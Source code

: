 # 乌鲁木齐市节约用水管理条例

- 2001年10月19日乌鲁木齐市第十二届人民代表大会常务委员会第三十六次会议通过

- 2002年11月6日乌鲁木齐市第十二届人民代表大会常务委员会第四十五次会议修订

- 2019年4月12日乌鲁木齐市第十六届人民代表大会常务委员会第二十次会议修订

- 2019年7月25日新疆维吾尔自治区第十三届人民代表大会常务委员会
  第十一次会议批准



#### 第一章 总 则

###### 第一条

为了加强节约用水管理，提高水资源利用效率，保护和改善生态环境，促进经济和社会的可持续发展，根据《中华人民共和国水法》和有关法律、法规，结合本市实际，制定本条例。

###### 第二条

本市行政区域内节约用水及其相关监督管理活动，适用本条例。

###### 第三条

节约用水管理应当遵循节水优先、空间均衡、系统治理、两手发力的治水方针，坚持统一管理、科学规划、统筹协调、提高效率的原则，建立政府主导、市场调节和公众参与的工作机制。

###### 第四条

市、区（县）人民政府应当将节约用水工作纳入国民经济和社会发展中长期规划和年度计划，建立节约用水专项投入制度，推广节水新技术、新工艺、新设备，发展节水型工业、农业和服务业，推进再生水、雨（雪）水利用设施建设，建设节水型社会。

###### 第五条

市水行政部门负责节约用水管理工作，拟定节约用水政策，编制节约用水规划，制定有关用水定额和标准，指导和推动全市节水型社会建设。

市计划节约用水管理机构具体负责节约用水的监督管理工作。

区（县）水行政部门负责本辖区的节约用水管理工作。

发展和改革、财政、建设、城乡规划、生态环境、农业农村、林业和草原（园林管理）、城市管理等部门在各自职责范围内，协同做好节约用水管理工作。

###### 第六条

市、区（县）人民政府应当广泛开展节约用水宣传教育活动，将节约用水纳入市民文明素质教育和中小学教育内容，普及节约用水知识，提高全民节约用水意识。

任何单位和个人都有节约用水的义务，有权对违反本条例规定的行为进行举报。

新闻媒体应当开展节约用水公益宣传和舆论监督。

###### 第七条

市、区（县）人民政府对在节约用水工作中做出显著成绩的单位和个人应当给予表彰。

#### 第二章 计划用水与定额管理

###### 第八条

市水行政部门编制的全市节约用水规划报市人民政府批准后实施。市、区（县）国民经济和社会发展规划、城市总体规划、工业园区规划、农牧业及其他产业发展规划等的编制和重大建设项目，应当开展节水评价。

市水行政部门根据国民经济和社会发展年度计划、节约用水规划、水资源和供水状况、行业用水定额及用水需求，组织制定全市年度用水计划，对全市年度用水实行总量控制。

● ● ● ● ●

* WHAT YOU ARE ASKED TO DO *
Copy every line of the listing, exact to the last character.

* WRITTEN SOLUTION *
Source code

: # 乌鲁木齐市节约用水管理条例

- 2001年10月19日乌鲁木齐市第十二届人民代表大会常务委员会第三十六次会议通过

- 2002年11月6日乌鲁木齐市第十二届人民代表大会常务委员会第四十五次会议修订

- 2019年4月12日乌鲁木齐市第十六届人民代表大会常务委员会第二十次会议修订

- 2019年7月25日新疆维吾尔自治区第十三届人民代表大会常务委员会
  第十一次会议批准



#### 第一章 总 则

###### 第一条

为了加强节约用水管理，提高水资源利用效率，保护和改善生态环境，促进经济和社会的可持续发展，根据《中华人民共和国水法》和有关法律、法规，结合本市实际，制定本条例。

###### 第二条

本市行政区域内节约用水及其相关监督管理活动，适用本条例。

###### 第三条

节约用水管理应当遵循节水优先、空间均衡、系统治理、两手发力的治水方针，坚持统一管理、科学规划、统筹协调、提高效率的原则，建立政府主导、市场调节和公众参与的工作机制。

###### 第四条

市、区（县）人民政府应当将节约用水工作纳入国民经济和社会发展中长期规划和年度计划，建立节约用水专项投入制度，推广节水新技术、新工艺、新设备，发展节水型工业、农业和服务业，推进再生水、雨（雪）水利用设施建设，建设节水型社会。

###### 第五条

市水行政部门负责节约用水管理工作，拟定节约用水政策，编制节约用水规划，制定有关用水定额和标准，指导和推动全市节水型社会建设。

市计划节约用水管理机构具体负责节约用水的监督管理工作。

区（县）水行政部门负责本辖区的节约用水管理工作。

发展和改革、财政、建设、城乡规划、生态环境、农业农村、林业和草原（园林管理）、城市管理等部门在各自职责范围内，协同做好节约用水管理工作。

###### 第六条

市、区（县）人民政府应当广泛开展节约用水宣传教育活动，将节约用水纳入市民文明素质教育和中小学教育内容，普及节约用水知识，提高全民节约用水意识。

任何单位和个人都有节约用水的义务，有权对违反本条例规定的行为进行举报。

新闻媒体应当开展节约用水公益宣传和舆论监督。

###### 第七条

市、区（县）人民政府对在节约用水工作中做出显著成绩的单位和个人应当给予表彰。

#### 第二章 计划用水与定额管理

###### 第八条

市水行政部门编制的全市节约用水规划报市人民政府批准后实施。市、区（县）国民经济和社会发展规划、城市总体规划、工业园区规划、农牧业及其他产业发展规划等的编制和重大建设项目，应当开展节水评价。

市水行政部门根据国民经济和社会发展年度计划、节约用水规划、水资源和供水状况、行业用水定额及用水需求，组织制定全市年度用水计划，对全市年度用水实行总量控制。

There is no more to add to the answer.